I think that part of the weirdness comes from my feeling of divided allegiance, a heart literally split in two with opposing desires. One, to be in CA, with my family and friends and smooth roads and reliable electricity. The other, to be in Costa Rica, with a different kind of family, different group of friends, and a more challenging (and occasionally more interesting) life. When I use the word “home” in reference to California, a part of me grimaces. Undoubtedly, it’s the balls-out-for-Costa Rica part. But when I call Costa Rica “home”, the other part, the California-done-made-me-who-I-am part, groans in opposition. This freakishness, in turn, rubs off on those around me who also begin to avoid the word “home” when at all possible. And so has begun a cycle of word substitution rivaled only by the “freakin”, “fricken”, “flippin”, or “effin” controversy rippling its way back and forth across north America.

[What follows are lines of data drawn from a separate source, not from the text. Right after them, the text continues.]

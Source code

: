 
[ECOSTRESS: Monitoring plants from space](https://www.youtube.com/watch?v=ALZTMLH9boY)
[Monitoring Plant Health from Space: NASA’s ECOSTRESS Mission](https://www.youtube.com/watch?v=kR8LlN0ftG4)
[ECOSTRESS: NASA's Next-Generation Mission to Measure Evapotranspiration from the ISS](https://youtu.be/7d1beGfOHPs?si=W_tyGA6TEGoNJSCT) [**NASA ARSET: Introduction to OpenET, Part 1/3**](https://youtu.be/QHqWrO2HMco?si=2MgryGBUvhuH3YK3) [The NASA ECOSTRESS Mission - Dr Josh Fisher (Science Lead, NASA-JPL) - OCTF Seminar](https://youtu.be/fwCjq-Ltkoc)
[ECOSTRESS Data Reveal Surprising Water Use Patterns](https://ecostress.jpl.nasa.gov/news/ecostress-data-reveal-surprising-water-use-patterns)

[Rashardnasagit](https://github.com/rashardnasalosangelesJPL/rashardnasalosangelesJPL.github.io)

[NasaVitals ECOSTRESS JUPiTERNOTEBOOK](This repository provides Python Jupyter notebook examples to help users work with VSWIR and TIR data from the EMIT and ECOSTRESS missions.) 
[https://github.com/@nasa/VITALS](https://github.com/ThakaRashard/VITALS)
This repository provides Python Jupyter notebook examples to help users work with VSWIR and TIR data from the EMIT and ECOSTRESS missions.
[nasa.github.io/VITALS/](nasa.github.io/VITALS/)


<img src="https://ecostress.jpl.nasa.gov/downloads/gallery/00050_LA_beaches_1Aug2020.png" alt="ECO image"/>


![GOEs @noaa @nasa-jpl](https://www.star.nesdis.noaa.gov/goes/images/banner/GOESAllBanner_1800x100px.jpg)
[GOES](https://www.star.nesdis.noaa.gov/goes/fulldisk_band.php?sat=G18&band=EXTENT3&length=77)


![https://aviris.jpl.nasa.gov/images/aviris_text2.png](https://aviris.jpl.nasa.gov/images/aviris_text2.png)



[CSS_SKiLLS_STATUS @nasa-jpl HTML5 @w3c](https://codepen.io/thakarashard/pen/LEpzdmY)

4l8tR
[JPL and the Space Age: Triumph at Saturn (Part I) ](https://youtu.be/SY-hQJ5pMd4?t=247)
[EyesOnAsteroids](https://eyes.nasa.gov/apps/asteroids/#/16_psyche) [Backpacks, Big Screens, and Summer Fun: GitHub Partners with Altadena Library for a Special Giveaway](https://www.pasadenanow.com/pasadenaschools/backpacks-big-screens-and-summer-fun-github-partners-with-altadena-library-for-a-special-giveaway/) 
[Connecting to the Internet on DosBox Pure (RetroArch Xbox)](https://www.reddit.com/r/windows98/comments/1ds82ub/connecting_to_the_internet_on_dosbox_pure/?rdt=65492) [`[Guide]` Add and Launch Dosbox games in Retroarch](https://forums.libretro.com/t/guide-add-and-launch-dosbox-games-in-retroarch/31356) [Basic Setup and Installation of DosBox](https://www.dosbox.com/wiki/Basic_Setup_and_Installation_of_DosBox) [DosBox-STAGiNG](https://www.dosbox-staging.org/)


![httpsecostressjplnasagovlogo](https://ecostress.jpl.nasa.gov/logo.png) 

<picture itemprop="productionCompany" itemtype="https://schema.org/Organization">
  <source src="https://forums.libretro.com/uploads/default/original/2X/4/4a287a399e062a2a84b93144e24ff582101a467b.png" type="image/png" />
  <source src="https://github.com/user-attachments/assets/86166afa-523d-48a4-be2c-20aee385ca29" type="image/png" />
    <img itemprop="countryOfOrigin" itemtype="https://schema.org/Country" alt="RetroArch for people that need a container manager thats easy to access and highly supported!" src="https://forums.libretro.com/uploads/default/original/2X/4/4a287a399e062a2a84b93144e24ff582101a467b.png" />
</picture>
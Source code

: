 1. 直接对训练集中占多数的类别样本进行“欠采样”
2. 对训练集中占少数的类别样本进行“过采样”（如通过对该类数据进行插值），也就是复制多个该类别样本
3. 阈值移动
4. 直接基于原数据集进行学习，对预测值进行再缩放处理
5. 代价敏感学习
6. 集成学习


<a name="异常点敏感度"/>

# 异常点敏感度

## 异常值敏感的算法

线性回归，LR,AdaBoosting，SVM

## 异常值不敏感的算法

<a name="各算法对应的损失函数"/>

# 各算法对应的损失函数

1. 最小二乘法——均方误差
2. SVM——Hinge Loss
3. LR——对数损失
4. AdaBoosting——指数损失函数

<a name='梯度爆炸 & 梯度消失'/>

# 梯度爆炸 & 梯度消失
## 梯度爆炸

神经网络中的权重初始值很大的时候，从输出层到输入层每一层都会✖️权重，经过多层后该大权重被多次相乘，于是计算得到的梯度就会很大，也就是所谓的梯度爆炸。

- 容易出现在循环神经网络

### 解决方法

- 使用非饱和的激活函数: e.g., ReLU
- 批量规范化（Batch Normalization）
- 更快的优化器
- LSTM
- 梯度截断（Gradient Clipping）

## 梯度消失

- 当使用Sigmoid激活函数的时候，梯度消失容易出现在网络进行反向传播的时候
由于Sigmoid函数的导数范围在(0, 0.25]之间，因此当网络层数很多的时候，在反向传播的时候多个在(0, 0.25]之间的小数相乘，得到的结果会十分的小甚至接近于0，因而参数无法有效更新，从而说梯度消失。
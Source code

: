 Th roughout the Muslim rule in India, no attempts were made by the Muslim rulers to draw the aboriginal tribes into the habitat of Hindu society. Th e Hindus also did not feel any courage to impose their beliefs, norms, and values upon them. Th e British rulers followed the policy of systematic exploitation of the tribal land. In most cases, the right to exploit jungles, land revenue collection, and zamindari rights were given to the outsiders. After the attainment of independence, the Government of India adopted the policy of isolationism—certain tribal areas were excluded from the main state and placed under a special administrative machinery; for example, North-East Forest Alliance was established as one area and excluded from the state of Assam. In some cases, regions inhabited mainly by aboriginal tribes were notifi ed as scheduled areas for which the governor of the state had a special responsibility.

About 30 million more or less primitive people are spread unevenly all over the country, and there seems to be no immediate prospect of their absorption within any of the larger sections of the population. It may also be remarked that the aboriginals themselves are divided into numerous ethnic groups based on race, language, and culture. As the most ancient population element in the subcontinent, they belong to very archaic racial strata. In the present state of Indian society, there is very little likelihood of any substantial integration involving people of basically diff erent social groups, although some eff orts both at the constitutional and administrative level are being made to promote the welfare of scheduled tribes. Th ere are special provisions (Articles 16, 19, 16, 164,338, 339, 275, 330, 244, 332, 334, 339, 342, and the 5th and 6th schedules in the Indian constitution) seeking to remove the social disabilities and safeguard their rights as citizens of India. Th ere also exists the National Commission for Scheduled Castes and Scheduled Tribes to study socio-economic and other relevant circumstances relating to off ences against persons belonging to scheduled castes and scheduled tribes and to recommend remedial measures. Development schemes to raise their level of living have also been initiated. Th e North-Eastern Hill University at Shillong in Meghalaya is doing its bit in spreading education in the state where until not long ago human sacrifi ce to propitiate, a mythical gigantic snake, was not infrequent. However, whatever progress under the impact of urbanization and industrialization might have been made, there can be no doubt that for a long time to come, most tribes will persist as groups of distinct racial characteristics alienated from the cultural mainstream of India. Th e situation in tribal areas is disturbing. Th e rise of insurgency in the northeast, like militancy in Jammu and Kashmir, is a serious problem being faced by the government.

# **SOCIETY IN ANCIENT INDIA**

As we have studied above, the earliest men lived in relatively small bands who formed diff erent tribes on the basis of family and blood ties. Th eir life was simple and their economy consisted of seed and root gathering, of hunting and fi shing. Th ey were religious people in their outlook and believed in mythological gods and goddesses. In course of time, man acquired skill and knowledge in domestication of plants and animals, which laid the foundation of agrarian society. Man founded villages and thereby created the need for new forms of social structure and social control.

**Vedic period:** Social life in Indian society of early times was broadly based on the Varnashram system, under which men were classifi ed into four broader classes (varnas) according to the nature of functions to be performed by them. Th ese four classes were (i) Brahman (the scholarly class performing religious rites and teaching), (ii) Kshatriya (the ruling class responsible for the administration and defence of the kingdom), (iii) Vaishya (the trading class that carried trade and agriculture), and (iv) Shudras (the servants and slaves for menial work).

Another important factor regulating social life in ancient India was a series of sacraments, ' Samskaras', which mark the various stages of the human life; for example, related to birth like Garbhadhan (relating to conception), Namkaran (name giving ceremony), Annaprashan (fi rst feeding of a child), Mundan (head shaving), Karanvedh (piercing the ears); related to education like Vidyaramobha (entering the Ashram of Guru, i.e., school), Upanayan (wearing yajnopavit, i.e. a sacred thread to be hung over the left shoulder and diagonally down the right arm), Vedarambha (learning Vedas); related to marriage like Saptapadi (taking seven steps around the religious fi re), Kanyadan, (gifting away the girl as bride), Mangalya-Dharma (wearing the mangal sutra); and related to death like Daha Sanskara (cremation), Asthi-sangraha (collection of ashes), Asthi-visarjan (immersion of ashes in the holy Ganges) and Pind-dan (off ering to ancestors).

So imagine my relief when our recent visit to the states helped me put this baby to bed. Where my “home” actually is, was clearly defined for me while we were there. It was so easy to see, while I played with my little niece, or as I sat with a good friend and a cup of coffee. It was right there, when my kids slept in the backseat of the car after wonderful long nights of eating and getting caught up with families we’ve known and loved for ages. And it was plain as day, as we jumped in my parents pool, watched our nephews play basketball, worshiped with our church, and dropped the boys off for sleep-overs. All the while, longing to return to Costa Rica, to get back to our lives here, where we are supposed to be.
Some say that Home is Where the Heart is. But not me. The truth is, as much as I loved being in California, my heart wasn’t always in it. And as much as I am sure that we belong in Costa Rica, at times I find myself here in abject surrender to a will greater than my own. And that, right there, is where it is. Home. I’m sure it’s different for all of us, but for me, Home is where the will of God supersedes my own.
As it turns out, it doesn’t really matter whether I call Costa Rica “home”or California. They can both fill the bill for beloved places to exist. I can love and appreciate them both for what they bring to our lives. What makes them (or anyplace) Home to me, is that I am where God wants me to be at that particular moment, whether or not my temperamental, split-personality of a heart agrees.